- **Problem to solve**
Strip the pictures and reproduce the rest of the listing exactly.

- **Records provided**
● ● ●

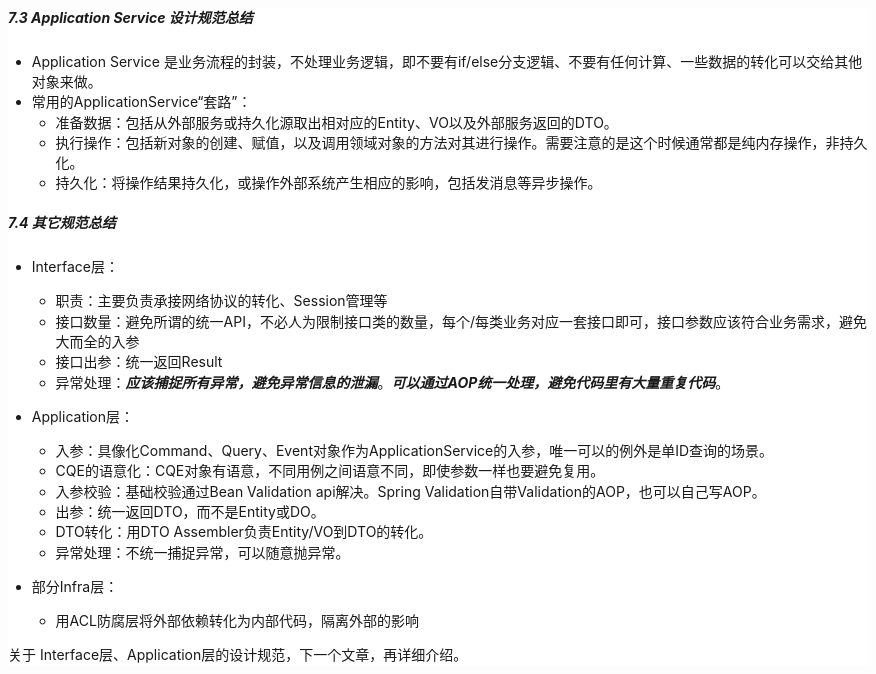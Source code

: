 ##### 7.3 Application Service 设计规范总结
- Application Service 是业务流程的封装，不处理业务逻辑，即不要有if/else分支逻辑、不要有任何计算、一些数据的转化可以交给其他对象来做。
- 常用的ApplicationService“套路”：
  - 准备数据：包括从外部服务或持久化源取出相对应的Entity、VO以及外部服务返回的DTO。
  - 执行操作：包括新对象的创建、赋值，以及调用领域对象的方法对其进行操作。需要注意的是这个时候通常都是纯内存操作，非持久化。
  - 持久化：将操作结果持久化，或操作外部系统产生相应的影响，包括发消息等异步操作。

##### 7.4 其它规范总结
- Interface层：
  - 职责：主要负责承接网络协议的转化、Session管理等
  - 接口数量：避免所谓的统一API，不必人为限制接口类的数量，每个/每类业务对应一套接口即可，接口参数应该符合业务需求，避免大而全的入参
  - 接口出参：统一返回Result
  - 异常处理：***应该捕捉所有异常，避免异常信息的泄漏***。***可以通过AOP统一处理，避免代码里有大量重复代码***。
  
- Application层：
  - 入参：具像化Command、Query、Event对象作为ApplicationService的入参，唯一可以的例外是单ID查询的场景。
  - CQE的语意化：CQE对象有语意，不同用例之间语意不同，即使参数一样也要避免复用。
  - 入参校验：基础校验通过Bean Validation api解决。Spring Validation自带Validation的AOP，也可以自己写AOP。
  - 出参：统一返回DTO，而不是Entity或DO。
  - DTO转化：用DTO Assembler负责Entity/VO到DTO的转化。
  - 异常处理：不统一捕捉异常，可以随意抛异常。
- 部分Infra层：
  - 用ACL防腐层将外部依赖转化为内部代码，隔离外部的影响

关于 Interface层、Application层的设计规范，下一个文章，再详细介绍。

● ● ●

- **Result of the task**
Source code

: ##### 7.3 Application Service 设计规范总结
- Application Service 是业务流程的封装，不处理业务逻辑，即不要有if/else分支逻辑、不要有任何计算、一些数据的转化可以交给其他对象来做。
- 常用的ApplicationService“套路”：
  - 准备数据：包括从外部服务或持久化源取出相对应的Entity、VO以及外部服务返回的DTO。
  - 执行操作：包括新对象的创建、赋值，以及调用领域对象的方法对其进行操作。需要注意的是这个时候通常都是纯内存操作，非持久化。
  - 持久化：将操作结果持久化，或操作外部系统产生相应的影响，包括发消息等异步操作。

##### 7.4 其它规范总结
- Interface层：
  - 职责：主要负责承接网络协议的转化、Session管理等
  - 接口数量：避免所谓的统一API，不必人为限制接口类的数量，每个/每类业务对应一套接口即可，接口参数应该符合业务需求，避免大而全的入参
  - 接口出参：统一返回Result
  - 异常处理：***应该捕捉所有异常，避免异常信息的泄漏***。***可以通过AOP统一处理，避免代码里有大量重复代码***。
  
- Application层：
  - 入参：具像化Command、Query、Event对象作为ApplicationService的入参，唯一可以的例外是单ID查询的场景。
  - CQE的语意化：CQE对象有语意，不同用例之间语意不同，即使参数一样也要避免复用。
  - 入参校验：基础校验通过Bean Validation api解决。Spring Validation自带Validation的AOP，也可以自己写AOP。
  - 出参：统一返回DTO，而不是Entity或DO。
  - DTO转化：用DTO Assembler负责Entity/VO到DTO的转化。
  - 异常处理：不统一捕捉异常，可以随意抛异常。
- 部分Infra层：
  - 用ACL防腐层将外部依赖转化为内部代码，隔离外部的影响

关于 Interface层、Application层的设计规范，下一个文章，再详细介绍。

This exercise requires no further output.